**PROBLEM STATEMENT:** Exactly how many lines in the data below contain the string "includegraphics"? Give that number and nothing else.

**LISTED RECORDS:**
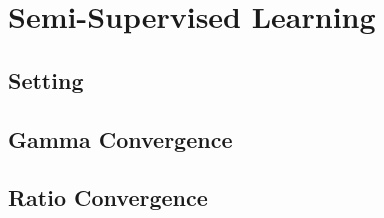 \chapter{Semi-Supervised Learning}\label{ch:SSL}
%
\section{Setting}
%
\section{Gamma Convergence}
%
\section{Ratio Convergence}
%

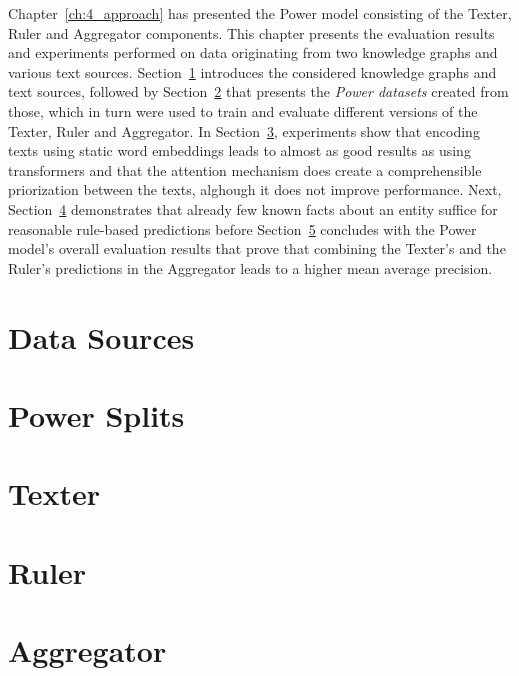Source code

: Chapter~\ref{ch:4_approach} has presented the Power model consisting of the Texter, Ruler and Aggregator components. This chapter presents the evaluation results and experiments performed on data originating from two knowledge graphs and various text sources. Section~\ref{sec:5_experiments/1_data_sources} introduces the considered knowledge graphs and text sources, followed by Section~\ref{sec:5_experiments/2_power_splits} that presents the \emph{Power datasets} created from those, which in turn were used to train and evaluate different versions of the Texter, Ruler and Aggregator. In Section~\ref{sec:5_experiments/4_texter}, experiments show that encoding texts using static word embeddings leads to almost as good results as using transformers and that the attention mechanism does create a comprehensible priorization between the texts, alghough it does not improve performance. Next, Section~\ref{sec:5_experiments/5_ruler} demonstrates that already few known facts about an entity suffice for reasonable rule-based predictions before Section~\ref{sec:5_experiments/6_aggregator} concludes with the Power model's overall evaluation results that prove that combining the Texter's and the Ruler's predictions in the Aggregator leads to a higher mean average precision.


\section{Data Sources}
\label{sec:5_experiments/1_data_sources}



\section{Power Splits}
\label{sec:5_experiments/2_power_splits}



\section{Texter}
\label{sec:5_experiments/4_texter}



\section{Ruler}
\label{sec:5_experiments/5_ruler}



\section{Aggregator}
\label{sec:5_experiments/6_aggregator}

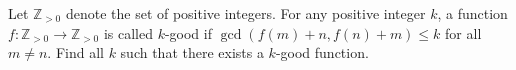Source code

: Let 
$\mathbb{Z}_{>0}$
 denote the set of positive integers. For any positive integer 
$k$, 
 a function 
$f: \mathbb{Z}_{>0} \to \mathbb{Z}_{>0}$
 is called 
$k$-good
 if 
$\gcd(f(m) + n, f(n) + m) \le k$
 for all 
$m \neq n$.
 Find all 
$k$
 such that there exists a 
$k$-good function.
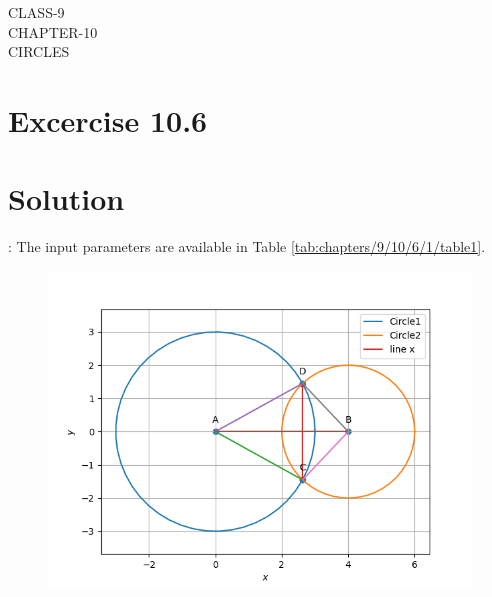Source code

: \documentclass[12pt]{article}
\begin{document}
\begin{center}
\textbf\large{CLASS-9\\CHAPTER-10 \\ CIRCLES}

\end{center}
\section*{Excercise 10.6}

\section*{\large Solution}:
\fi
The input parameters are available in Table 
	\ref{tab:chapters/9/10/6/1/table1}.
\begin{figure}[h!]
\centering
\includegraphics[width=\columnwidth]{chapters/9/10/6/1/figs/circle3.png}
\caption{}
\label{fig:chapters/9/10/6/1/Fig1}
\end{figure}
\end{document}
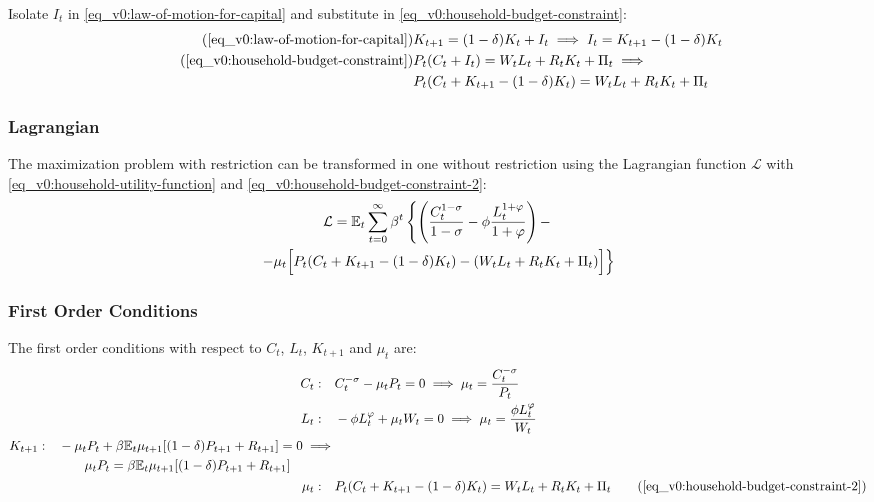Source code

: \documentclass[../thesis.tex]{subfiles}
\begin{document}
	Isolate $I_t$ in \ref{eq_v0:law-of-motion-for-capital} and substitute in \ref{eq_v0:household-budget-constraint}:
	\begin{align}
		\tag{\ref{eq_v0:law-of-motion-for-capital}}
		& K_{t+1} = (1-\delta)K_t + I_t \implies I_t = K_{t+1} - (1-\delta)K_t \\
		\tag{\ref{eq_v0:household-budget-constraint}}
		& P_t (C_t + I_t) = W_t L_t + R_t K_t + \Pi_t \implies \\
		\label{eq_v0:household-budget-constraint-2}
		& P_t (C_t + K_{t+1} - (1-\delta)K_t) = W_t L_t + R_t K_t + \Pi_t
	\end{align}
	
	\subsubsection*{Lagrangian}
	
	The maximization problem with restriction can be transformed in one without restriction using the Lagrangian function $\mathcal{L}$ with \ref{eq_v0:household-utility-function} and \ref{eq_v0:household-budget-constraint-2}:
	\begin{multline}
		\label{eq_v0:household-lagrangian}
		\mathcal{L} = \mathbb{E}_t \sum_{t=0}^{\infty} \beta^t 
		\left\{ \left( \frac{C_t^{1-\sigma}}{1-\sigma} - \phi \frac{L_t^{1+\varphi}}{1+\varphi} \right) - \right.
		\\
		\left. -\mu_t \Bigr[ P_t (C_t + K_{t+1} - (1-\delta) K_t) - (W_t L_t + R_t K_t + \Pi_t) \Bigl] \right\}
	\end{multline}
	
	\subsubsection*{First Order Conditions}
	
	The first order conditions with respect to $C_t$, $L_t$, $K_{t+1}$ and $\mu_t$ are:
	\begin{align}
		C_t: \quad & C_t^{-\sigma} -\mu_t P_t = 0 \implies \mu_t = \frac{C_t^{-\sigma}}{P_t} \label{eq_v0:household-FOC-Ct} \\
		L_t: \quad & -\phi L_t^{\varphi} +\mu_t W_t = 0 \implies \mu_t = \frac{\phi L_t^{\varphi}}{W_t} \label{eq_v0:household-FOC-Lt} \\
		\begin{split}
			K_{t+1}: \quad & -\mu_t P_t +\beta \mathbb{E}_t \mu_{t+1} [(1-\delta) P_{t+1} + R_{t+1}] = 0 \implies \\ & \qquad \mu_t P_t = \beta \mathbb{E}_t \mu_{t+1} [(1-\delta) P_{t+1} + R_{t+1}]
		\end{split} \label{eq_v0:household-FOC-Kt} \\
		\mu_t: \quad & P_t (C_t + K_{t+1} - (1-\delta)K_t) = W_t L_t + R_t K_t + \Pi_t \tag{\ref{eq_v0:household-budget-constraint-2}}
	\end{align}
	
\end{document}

* * *

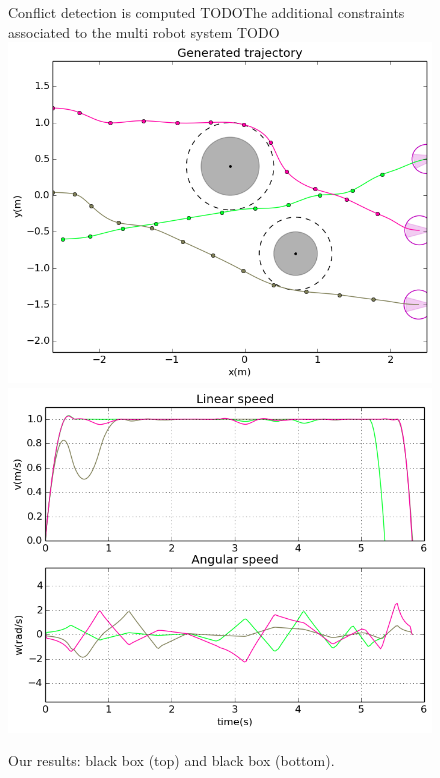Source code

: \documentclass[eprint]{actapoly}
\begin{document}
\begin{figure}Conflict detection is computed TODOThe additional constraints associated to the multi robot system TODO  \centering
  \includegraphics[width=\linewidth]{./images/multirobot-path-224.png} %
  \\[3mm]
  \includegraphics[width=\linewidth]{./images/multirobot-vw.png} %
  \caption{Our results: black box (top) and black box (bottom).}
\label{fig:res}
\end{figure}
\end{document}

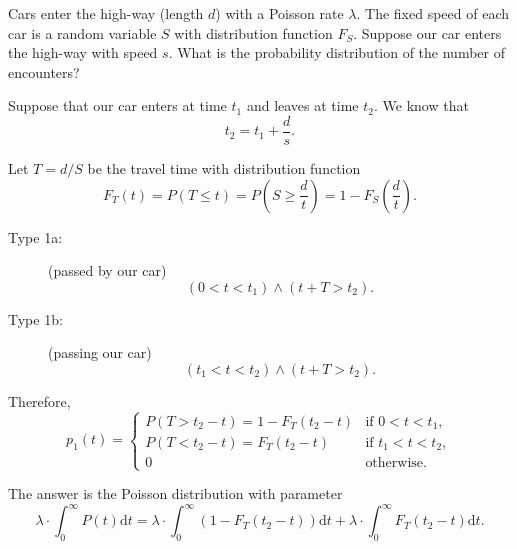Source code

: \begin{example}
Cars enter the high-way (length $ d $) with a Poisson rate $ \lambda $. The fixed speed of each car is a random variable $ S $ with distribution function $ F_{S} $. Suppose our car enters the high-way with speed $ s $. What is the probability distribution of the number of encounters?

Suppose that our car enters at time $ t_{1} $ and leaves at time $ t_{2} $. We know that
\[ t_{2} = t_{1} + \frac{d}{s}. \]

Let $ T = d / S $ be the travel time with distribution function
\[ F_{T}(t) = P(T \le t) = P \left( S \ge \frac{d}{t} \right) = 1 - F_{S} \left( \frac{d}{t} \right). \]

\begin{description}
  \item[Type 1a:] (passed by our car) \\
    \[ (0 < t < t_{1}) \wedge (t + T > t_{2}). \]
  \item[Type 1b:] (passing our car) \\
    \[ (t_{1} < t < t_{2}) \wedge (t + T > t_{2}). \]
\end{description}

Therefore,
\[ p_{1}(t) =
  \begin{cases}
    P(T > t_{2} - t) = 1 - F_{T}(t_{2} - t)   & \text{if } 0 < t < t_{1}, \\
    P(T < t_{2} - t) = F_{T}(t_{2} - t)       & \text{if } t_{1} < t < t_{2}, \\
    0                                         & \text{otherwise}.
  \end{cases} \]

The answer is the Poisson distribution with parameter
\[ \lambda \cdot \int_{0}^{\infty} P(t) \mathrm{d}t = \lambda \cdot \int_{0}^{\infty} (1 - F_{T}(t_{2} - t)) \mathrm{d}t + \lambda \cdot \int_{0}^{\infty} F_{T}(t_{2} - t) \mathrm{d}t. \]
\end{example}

**RESPONSE FOR THIS EXERCISE:** 3